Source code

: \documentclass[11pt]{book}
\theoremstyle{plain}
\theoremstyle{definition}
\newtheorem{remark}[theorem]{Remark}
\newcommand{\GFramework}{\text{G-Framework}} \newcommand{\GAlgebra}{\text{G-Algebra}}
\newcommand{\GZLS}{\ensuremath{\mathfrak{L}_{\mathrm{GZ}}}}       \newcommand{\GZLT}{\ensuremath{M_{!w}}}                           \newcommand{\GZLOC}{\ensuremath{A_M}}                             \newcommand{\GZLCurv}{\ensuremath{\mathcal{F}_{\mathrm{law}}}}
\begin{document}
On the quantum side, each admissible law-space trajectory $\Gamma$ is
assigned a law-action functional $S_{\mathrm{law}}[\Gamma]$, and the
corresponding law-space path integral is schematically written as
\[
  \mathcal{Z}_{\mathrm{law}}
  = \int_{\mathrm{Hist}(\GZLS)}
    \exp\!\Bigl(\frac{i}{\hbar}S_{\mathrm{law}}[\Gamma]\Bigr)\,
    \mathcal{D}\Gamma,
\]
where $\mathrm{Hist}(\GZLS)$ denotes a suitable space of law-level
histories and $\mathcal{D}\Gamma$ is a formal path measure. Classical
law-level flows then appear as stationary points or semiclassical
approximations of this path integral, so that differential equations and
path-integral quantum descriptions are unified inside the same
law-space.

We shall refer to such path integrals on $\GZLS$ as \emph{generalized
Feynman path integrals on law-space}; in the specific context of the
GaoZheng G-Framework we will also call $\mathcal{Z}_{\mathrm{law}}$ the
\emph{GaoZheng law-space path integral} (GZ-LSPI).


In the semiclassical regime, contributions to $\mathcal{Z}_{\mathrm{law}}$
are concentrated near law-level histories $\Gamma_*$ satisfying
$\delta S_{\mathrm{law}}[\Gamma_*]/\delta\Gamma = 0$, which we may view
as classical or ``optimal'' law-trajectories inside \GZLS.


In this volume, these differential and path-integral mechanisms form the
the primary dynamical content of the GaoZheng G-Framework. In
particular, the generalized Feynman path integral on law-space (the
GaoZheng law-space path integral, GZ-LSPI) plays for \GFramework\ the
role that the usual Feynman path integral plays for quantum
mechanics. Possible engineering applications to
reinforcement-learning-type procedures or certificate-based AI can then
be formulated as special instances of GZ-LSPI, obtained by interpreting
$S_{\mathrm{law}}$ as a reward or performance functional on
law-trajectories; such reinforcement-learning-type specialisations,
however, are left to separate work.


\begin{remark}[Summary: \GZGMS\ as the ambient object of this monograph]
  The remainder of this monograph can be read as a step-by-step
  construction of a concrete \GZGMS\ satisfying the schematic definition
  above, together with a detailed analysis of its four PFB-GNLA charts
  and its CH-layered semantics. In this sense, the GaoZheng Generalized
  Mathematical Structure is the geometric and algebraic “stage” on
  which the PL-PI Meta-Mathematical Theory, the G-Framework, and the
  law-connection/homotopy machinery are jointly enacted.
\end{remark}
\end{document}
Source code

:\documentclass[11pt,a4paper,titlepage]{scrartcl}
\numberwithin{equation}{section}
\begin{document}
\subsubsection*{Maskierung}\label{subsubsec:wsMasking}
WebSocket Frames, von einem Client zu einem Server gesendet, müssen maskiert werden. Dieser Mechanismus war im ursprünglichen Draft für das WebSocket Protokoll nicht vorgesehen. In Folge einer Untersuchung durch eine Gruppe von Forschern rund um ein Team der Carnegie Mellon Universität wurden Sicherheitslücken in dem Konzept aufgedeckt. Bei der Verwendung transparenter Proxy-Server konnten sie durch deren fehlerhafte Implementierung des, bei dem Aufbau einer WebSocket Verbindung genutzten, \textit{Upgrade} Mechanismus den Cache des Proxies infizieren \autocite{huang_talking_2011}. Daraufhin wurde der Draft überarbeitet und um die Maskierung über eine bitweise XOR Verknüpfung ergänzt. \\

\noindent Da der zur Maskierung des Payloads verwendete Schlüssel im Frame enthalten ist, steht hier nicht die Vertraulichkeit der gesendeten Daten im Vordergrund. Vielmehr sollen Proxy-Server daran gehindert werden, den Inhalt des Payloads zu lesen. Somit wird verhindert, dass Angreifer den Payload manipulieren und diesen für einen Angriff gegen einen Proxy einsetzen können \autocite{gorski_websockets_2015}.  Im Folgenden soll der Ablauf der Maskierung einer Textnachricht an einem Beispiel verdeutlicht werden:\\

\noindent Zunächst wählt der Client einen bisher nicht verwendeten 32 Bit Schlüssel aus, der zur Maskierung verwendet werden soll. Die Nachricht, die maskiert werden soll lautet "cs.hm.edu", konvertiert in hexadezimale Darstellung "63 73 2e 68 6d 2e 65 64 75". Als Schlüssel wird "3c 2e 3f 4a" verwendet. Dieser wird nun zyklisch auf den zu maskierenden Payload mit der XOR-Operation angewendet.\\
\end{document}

::::

- **WHAT IS BEING ASKED**:
Exactly as they appear above, output the lines of the data from the first through the one that contains "role that the", and only those lines.

- **YOUR SOLUTION**:
Source code

: \documentclass[11pt]{book}
\theoremstyle{plain}
\theoremstyle{definition}
\newtheorem{remark}[theorem]{Remark}
\newcommand{\GFramework}{\text{G-Framework}} \newcommand{\GAlgebra}{\text{G-Algebra}}
\newcommand{\GZLS}{\ensuremath{\mathfrak{L}_{\mathrm{GZ}}}}       \newcommand{\GZLT}{\ensuremath{M_{!w}}}                           \newcommand{\GZLOC}{\ensuremath{A_M}}                             \newcommand{\GZLCurv}{\ensuremath{\mathcal{F}_{\mathrm{law}}}}
\begin{document}
On the quantum side, each admissible law-space trajectory $\Gamma$ is
assigned a law-action functional $S_{\mathrm{law}}[\Gamma]$, and the
corresponding law-space path integral is schematically written as
\[
  \mathcal{Z}_{\mathrm{law}}
  = \int_{\mathrm{Hist}(\GZLS)}
    \exp\!\Bigl(\frac{i}{\hbar}S_{\mathrm{law}}[\Gamma]\Bigr)\,
    \mathcal{D}\Gamma,
\]
where $\mathrm{Hist}(\GZLS)$ denotes a suitable space of law-level
histories and $\mathcal{D}\Gamma$ is a formal path measure. Classical
law-level flows then appear as stationary points or semiclassical
approximations of this path integral, so that differential equations and
path-integral quantum descriptions are unified inside the same
law-space.

We shall refer to such path integrals on $\GZLS$ as \emph{generalized
Feynman path integrals on law-space}; in the specific context of the
GaoZheng G-Framework we will also call $\mathcal{Z}_{\mathrm{law}}$ the
\emph{GaoZheng law-space path integral} (GZ-LSPI).


In the semiclassical regime, contributions to $\mathcal{Z}_{\mathrm{law}}$
are concentrated near law-level histories $\Gamma_*$ satisfying
$\delta S_{\mathrm{law}}[\Gamma_*]/\delta\Gamma = 0$, which we may view
as classical or ``optimal'' law-trajectories inside \GZLS.


In this volume, these differential and path-integral mechanisms form the
the primary dynamical content of the GaoZheng G-Framework. In
particular, the generalized Feynman path integral on law-space (the
GaoZheng law-space path integral, GZ-LSPI) plays for \GFramework\ the
role that the usual Feynman path integral plays for quantum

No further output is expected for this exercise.